Ray Gabica and Adam Michael Lewis in Tuesdays with Morrie You can often pinpoint your favorite moment in a particular stage performance, when an actor does something so fresh or unexpected or wonderfully human that the worlds of fictional "reality" and actual reality blur in the most extraordinary way. Ray Gabica, in My Verona Productions' current presentation of Tuesdays with Morrie, doesn't provide one of these moments. If you try really hard, though, you might be able to narrow your favorites down to about 50.

In this adaptation of Mitch Albom's best-selling memoir directed by C.J. Langdon and Tristan L. Tapscott, Gabica plays Morrie Schwartz, a gregarious sociology professor nearing the end of his life, and perhaps it takes a lifetime of acting to give a performance this good. We first see the character in a reverie delivered by Albom himself (Adam Michael Lewis), who envisions his former - and favorite - Brandeis instructor dancing with unselfconscious delight.

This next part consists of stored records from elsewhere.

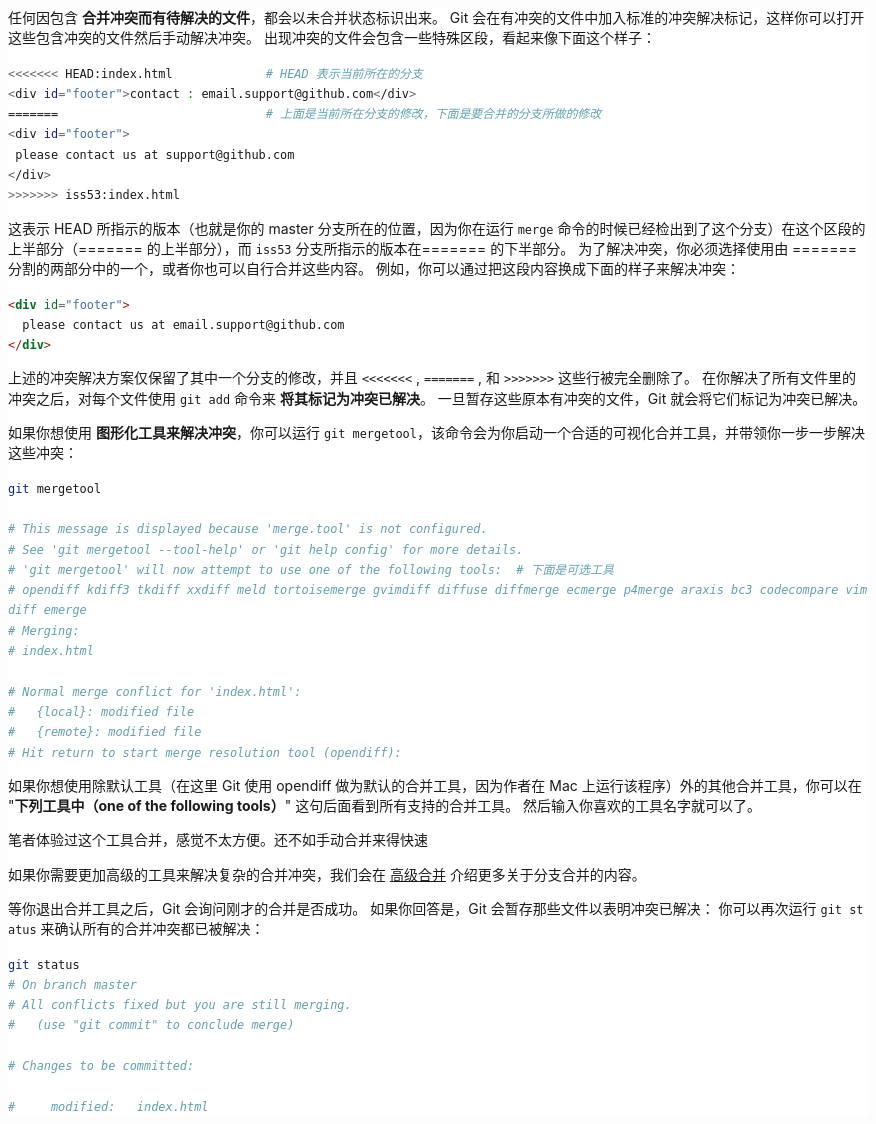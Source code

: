 任何因包含 **合并冲突而有待解决的文件**，都会以未合并状态标识出来。 Git 会在有冲突的文件中加入标准的冲突解决标记，这样你可以打开这些包含冲突的文件然后手动解决冲突。 出现冲突的文件会包含一些特殊区段，看起来像下面这个样子：

```sh
<<<<<<< HEAD:index.html				# HEAD 表示当前所在的分支
<div id="footer">contact : email.support@github.com</div>
=======								# 上面是当前所在分支的修改，下面是要合并的分支所做的修改
<div id="footer">
 please contact us at support@github.com
</div>
>>>>>>> iss53:index.html
 ```

这表示 HEAD 所指示的版本（也就是你的 master 分支所在的位置，因为你在运行 `merge` 命令的时候已经检出到了这个分支）在这个区段的上半部分（======= 的上半部分），而 `iss53` 分支所指示的版本在======= 的下半部分。 为了解决冲突，你必须选择使用由 ======= 分割的两部分中的一个，或者你也可以自行合并这些内容。 例如，你可以通过把这段内容换成下面的样子来解决冲突：

```html
<div id="footer">
  please contact us at email.support@github.com
</div>
```

上述的冲突解决方案仅保留了其中一个分支的修改，并且 `<<<<<<<` , `=======` , 和 `>>>>>>>` 这些行被完全删除了。 在你解决了所有文件里的冲突之后，对每个文件使用 `git add` 命令来 **将其标记为冲突已解决**。 一旦暂存这些原本有冲突的文件，Git 就会将它们标记为冲突已解决。

如果你想使用 **图形化工具来解决冲突**，你可以运行 `git mergetool`，该命令会为你启动一个合适的可视化合并工具，并带领你一步一步解决这些冲突：

```sh
git mergetool

# This message is displayed because 'merge.tool' is not configured.
# See 'git mergetool --tool-help' or 'git help config' for more details.
# 'git mergetool' will now attempt to use one of the following tools:  # 下面是可选工具
# opendiff kdiff3 tkdiff xxdiff meld tortoisemerge gvimdiff diffuse diffmerge ecmerge p4merge araxis bc3 codecompare vimdiff emerge
# Merging:
# index.html

# Normal merge conflict for 'index.html':
#   {local}: modified file
#   {remote}: modified file
# Hit return to start merge resolution tool (opendiff):
```

如果你想使用除默认工具（在这里 Git 使用 opendiff 做为默认的合并工具，因为作者在 Mac 上运行该程序）外的其他合并工具，你可以在 "**下列工具中（one of the following tools）**" 这句后面看到所有支持的合并工具。 然后输入你喜欢的工具名字就可以了。

笔者体验过这个工具合并，感觉不太方便。还不如手动合并来得快速

如果你需要更加高级的工具来解决复杂的合并冲突，我们会在 [高级合并](https://git-scm.com/book/zh/v2/Git-%E5%B7%A5%E5%85%B7-%E9%AB%98%E7%BA%A7%E5%90%88%E5%B9%B6#_advanced_merging) 介绍更多关于分支合并的内容。

等你退出合并工具之后，Git 会询问刚才的合并是否成功。 如果你回答是，Git 会暂存那些文件以表明冲突已解决： 你可以再次运行 `git status` 来确认所有的合并冲突都已被解决：

```sh
git status
# On branch master
# All conflicts fixed but you are still merging.
#   (use "git commit" to conclude merge)

# Changes to be committed:

#     modified:   index.html
```
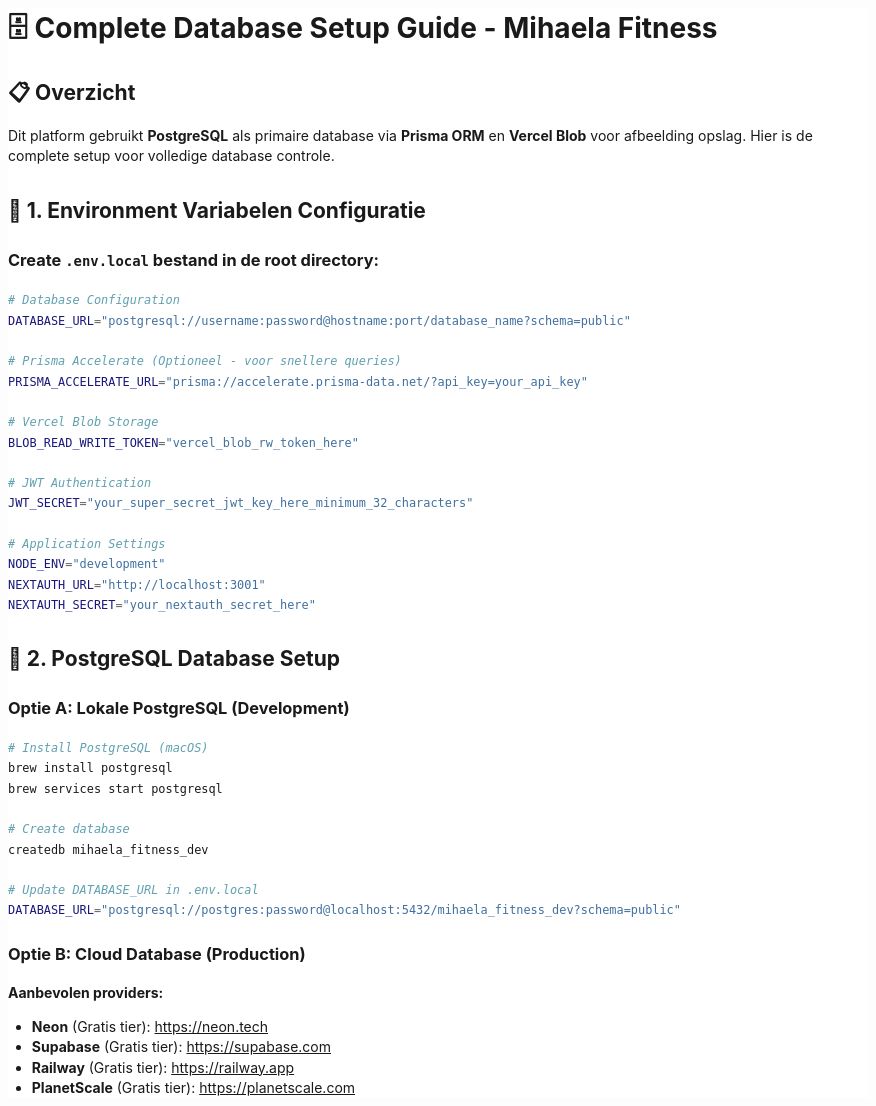 # 🗄️ Complete Database Setup Guide - Mihaela Fitness

## 📋 Overzicht

Dit platform gebruikt **PostgreSQL** als primaire database via **Prisma ORM** en **Vercel Blob** voor afbeelding opslag. Hier is de complete setup voor volledige database controle.

## 🔧 1. Environment Variabelen Configuratie

### Create `.env.local` bestand in de root directory:

```bash
# Database Configuration
DATABASE_URL="postgresql://username:password@hostname:port/database_name?schema=public"

# Prisma Accelerate (Optioneel - voor snellere queries)
PRISMA_ACCELERATE_URL="prisma://accelerate.prisma-data.net/?api_key=your_api_key"

# Vercel Blob Storage
BLOB_READ_WRITE_TOKEN="vercel_blob_rw_token_here"

# JWT Authentication
JWT_SECRET="your_super_secret_jwt_key_here_minimum_32_characters"

# Application Settings
NODE_ENV="development"
NEXTAUTH_URL="http://localhost:3001"
NEXTAUTH_SECRET="your_nextauth_secret_here"
```

## 🐘 2. PostgreSQL Database Setup

### Optie A: Lokale PostgreSQL (Development)
```bash
# Install PostgreSQL (macOS)
brew install postgresql
brew services start postgresql

# Create database
createdb mihaela_fitness_dev

# Update DATABASE_URL in .env.local
DATABASE_URL="postgresql://postgres:password@localhost:5432/mihaela_fitness_dev?schema=public"
```

### Optie B: Cloud Database (Production)
**Aanbevolen providers:**
- **Neon** (Gratis tier): https://neon.tech
- **Supabase** (Gratis tier): https://supabase.com
- **Railway** (Gratis tier): https://railway.app
- **PlanetScale** (Gratis tier): https://planetscale.com
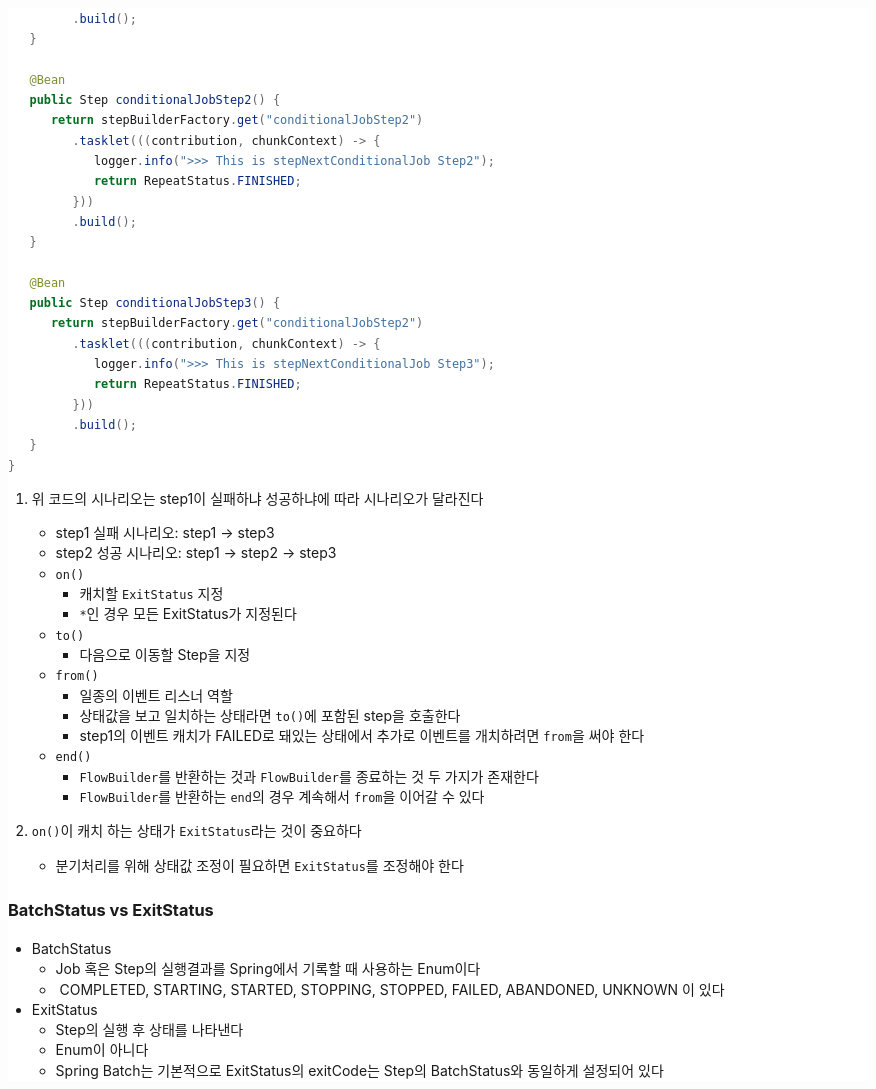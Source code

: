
 ```Java
         .build();  
   }  
  
   @Bean  
   public Step conditionalJobStep2() {  
      return stepBuilderFactory.get("conditionalJobStep2")  
         .tasklet(((contribution, chunkContext) -> {  
            logger.info(">>> This is stepNextConditionalJob Step2");  
            return RepeatStatus.FINISHED;  
         }))  
         .build();  
   }  
  
   @Bean  
   public Step conditionalJobStep3() {  
      return stepBuilderFactory.get("conditionalJobStep2")  
         .tasklet(((contribution, chunkContext) -> {  
            logger.info(">>> This is stepNextConditionalJob Step3");  
            return RepeatStatus.FINISHED;  
         }))  
         .build();  
   }  
}
```

1. 위 코드의 시나리오는 step1이 실패하냐 성공하냐에 따라 시나리오가 달라진다
	- step1 실패 시나리오: step1 -> step3
	- step2 성공 시나리오: step1 -> step2 -> step3
	- `on()`
		- 캐치할 `ExitStatus` 지정
		- `*`인 경우 모든 ExitStatus가 지정된다
	- `to()`
		- 다음으로 이동할 Step을 지정
	- `from()`
		- 일종의 이벤트 리스너 역할
		- 상태값을 보고 일치하는 상태라면 `to()`에 포함된 step을  호출한다
		- step1의 이벤트 캐치가 FAILED로 돼있는 상태에서 추가로 이벤트를 개치하려면 `from`을 써야 한다
	- `end()`
		- `FlowBuilder`를 반환하는 것과 `FlowBuilder`를 종료하는 것 두 가지가 존재한다
		- `FlowBuilder`를 반환하는 `end`의 경우 계속해서 `from`을 이어갈 수 있다
	
2.  `on()`이 캐치 하는 상태가 `ExitStatus`라는 것이 중요하다
	- 분기처리를 위해 상태값 조정이 필요하면 `ExitStatus`를 조정해야 한다

### BatchStatus vs ExitStatus
- BatchStatus
	- Job 혹은 Step의 실행결과를 Spring에서 기록할 때 사용하는 Enum이다
	-  COMPLETED, STARTING, STARTED, STOPPING, STOPPED, FAILED, ABANDONED, UNKNOWN 이 있다
- ExitStatus
	- Step의 실행 후 상태를 나타낸다
	- Enum이 아니다
	- Spring Batch는 기본적으로 ExitStatus의 exitCode는 Step의 BatchStatus와 동일하게 설정되어 있다
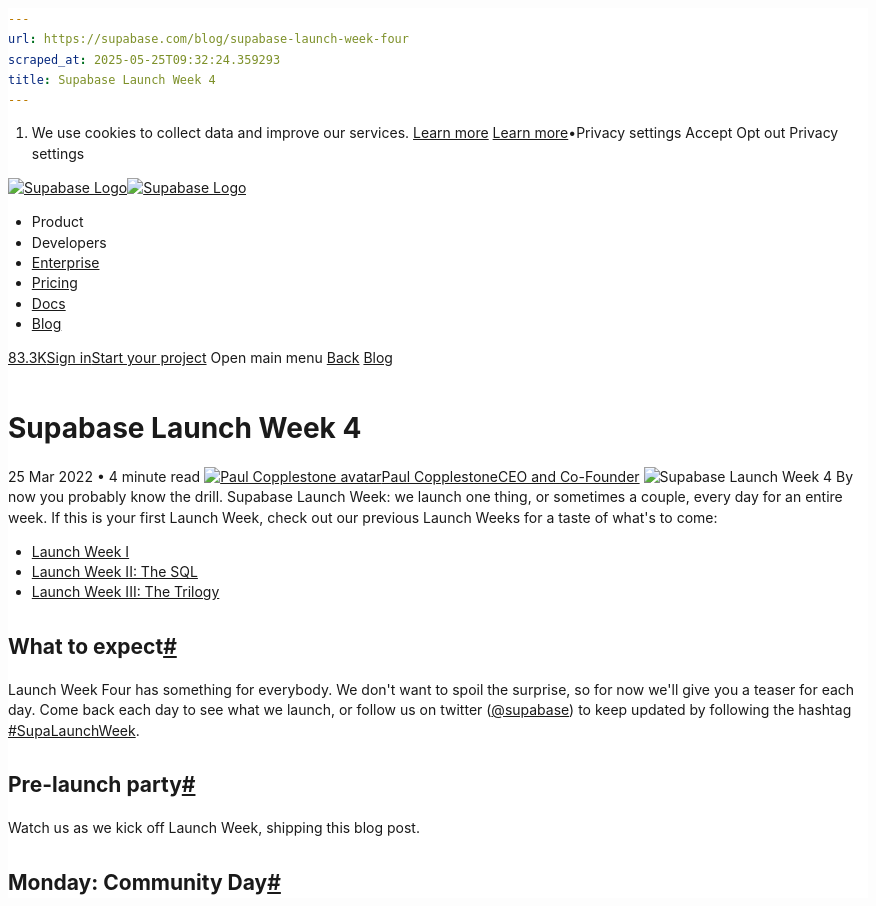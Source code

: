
 ```yaml
---
url: https://supabase.com/blog/supabase-launch-week-four
scraped_at: 2025-05-25T09:32:24.359293
title: Supabase Launch Week 4
---
```


  1. We use cookies to collect data and improve our services. [Learn more](https://supabase.com/privacy#8-cookies-and-similar-technologies-used-on-our-european-services)
[Learn more](https://supabase.com/privacy#8-cookies-and-similar-technologies-used-on-our-european-services)•Privacy settings
Accept Opt out Privacy settings


[![Supabase Logo](https://supabase.com/_next/image?url=https%3A%2F%2Ffrontend-assets.supabase.com%2Fwww%2Fd218d9190b87%2F_next%2Fstatic%2Fmedia%2Fsupabase-logo-wordmark--light.daaeffd3.png&w=256&q=75&dpl=dpl_9xPTPeSUKoDuygMmT5sPj6DB4mgG)![Supabase Logo](https://supabase.com/_next/image?url=https%3A%2F%2Ffrontend-assets.supabase.com%2Fwww%2Fd218d9190b87%2F_next%2Fstatic%2Fmedia%2Fsupabase-logo-wordmark--dark.b36ebb5f.png&w=256&q=75&dpl=dpl_9xPTPeSUKoDuygMmT5sPj6DB4mgG)](https://supabase.com/)
  * Product 
  * Developers 
  * [Enterprise](https://supabase.com/enterprise)
  * [Pricing](https://supabase.com/pricing)
  * [Docs](https://supabase.com/docs)
  * [Blog](https://supabase.com/blog)


[83.3K](https://github.com/supabase/supabase)[Sign in](https://supabase.com/dashboard)[Start your project](https://supabase.com/dashboard)
Open main menu
[Back](https://supabase.com/blog)
[Blog](https://supabase.com/blog)
# Supabase Launch Week 4
25 Mar 2022
•
4 minute read
[![Paul Copplestone avatar](https://supabase.com/_next/image?url=https%3A%2F%2Fgithub.com%2Fkiwicopple.png&w=96&q=75&dpl=dpl_9xPTPeSUKoDuygMmT5sPj6DB4mgG)Paul CopplestoneCEO and Co-Founder](https://github.com/kiwicopple)
![Supabase Launch Week 4](https://supabase.com/_next/image?url=%2Fimages%2Fblog%2Flaunch-week-4%2Ffriday-before%2Flaunchweek-4-promo.png&w=3840&q=100&dpl=dpl_9xPTPeSUKoDuygMmT5sPj6DB4mgG)
By now you probably know the drill. Supabase Launch Week: we launch one thing, or sometimes a couple, every day for an entire week.
If this is your first Launch Week, check out our previous Launch Weeks for a taste of what's to come:
  * [Launch Week I](https://supabase.com/blog/launch-week)
  * [Launch Week II: The SQL](https://supabase.com/blog/supabase-launch-week-sql)
  * [Launch Week III: The Trilogy](https://supabase.com/blog/supabase-launch-week-the-trilogy)


## What to expect[#](https://supabase.com/blog/supabase-launch-week-four#what-to-expect)
Launch Week Four has something for everybody.
We don't want to spoil the surprise, so for now we'll give you a teaser for each day. Come back each day to see what we launch, or follow us on twitter ([@supabase](https://twitter.com/supabase)) to keep updated by following the hashtag [#SupaLaunchWeek](https://twitter.com/hashtag/SupaLaunchWeek).
## Pre-launch party[#](https://supabase.com/blog/supabase-launch-week-four#pre-launch-party)
Watch us as we kick off Launch Week, shipping this blog post.
## Monday: Community Day[#](https://supabase.com/blog/supabase-launch-week-four#monday-community-day)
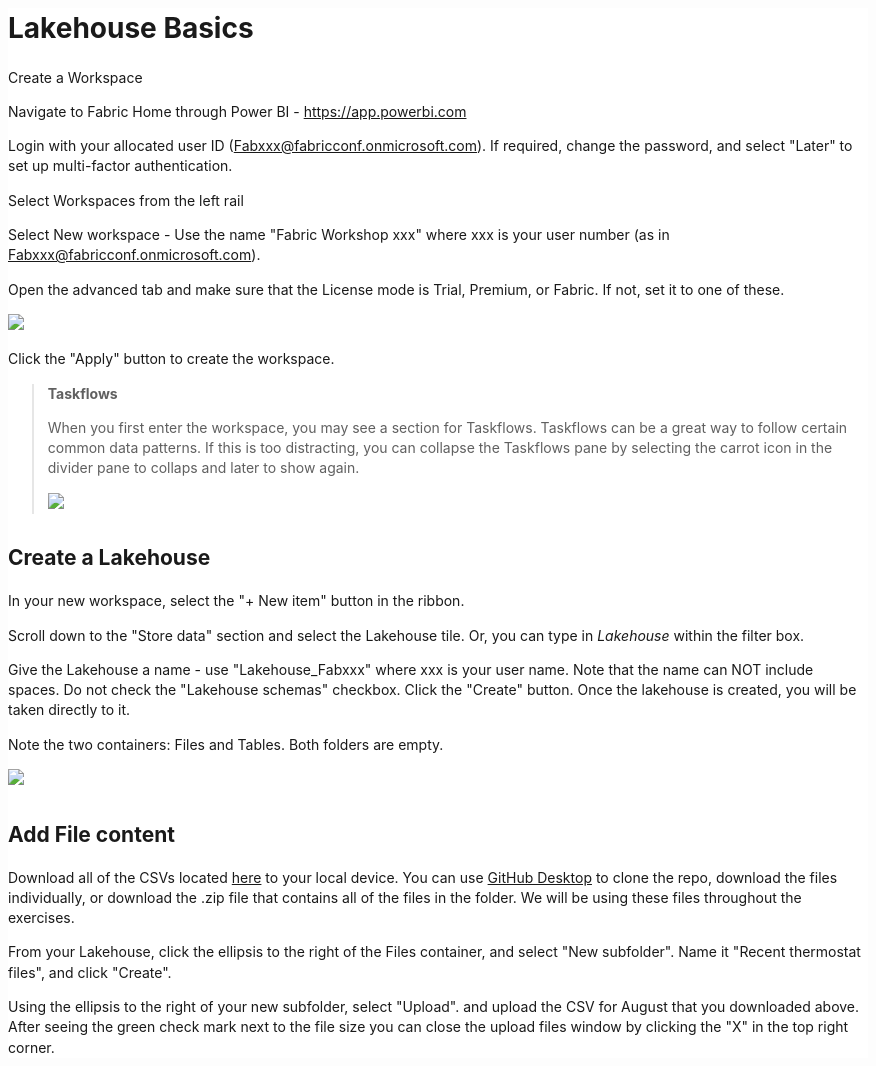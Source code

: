 # Lakehouse Basics

Create a Workspace

Navigate to Fabric Home through Power BI - https://app.powerbi.com

Login with your allocated user ID (Fabxxx@fabricconf.onmicrosoft.com). If required, change the password, and select "Later" to set up multi-factor authentication.

Select Workspaces from the left rail

Select New workspace - Use the name "Fabric Workshop xxx" where xxx is your user number (as in Fabxxx@fabricconf.onmicrosoft.com).

Open the advanced tab and make sure that the License mode is Trial, Premium, or Fabric. If not, set it to one of these.

![](assets/20240318_100437_image.png)

Click the "Apply" button to create the workspace.

> **Taskflows**
>
> When you first enter the workspace, you may see a section for Taskflows. Taskflows can be a great way to follow certain common data patterns. If this is too distracting, you can collapse the Taskflows pane by selecting the carrot icon in the divider pane to collaps and later to show again.
>
>![](assets/empty-taskflows.jpg)

## Create a Lakehouse

In your new workspace, select the "+ New item" button in the ribbon.

Scroll down to the "Store data" section and select the Lakehouse tile. Or, you can type in *Lakehouse* within the filter box.

Give the Lakehouse a name - use "Lakehouse_Fabxxx" where xxx is your user name. Note that the name can NOT include spaces. Do not check the "Lakehouse schemas" checkbox. Click the "Create" button. Once the lakehouse is created, you will be taken directly to it.

Note the two containers: Files and Tables. Both folders are empty.

![](assets/20240318_101136_image.png)

## Add File content

Download all of the CSVs located [here](https://github.com/jasonhimmelstein/FabricForPowerBI/tree/main/Recent%20Thermostat%20Data) to your local device. You can use [GitHub Desktop](https://desktop.github.com/) to clone the repo, download the files individually, or download the .zip file that contains all of the files in the folder. We will be using these files throughout the exercises.

From your Lakehouse, click the ellipsis to the right of the Files container, and select "New subfolder". Name it "Recent thermostat files", and click "Create".

Using the ellipsis to the right of your new subfolder, select "Upload". and upload the CSV for August that you downloaded above. After seeing the green check mark next to the file size you can close the upload files window by clicking the "X" in the top right corner.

By the play's end, Mitch will have seen Morrie succumb, shrunken and paralyzed, to the ravages of Lou Gehrig's Disease.

Yet in the time spent between those two images, Gabica gives a portrayal of such expressive, expansive intelligence and joy that it leaves you both shaken and positively elated, and does it without once calling attention to his greatness (which, truth be told, is something that can't be said of Jack Lemmon's much-lauded performance in 1999's TV movie Morrie).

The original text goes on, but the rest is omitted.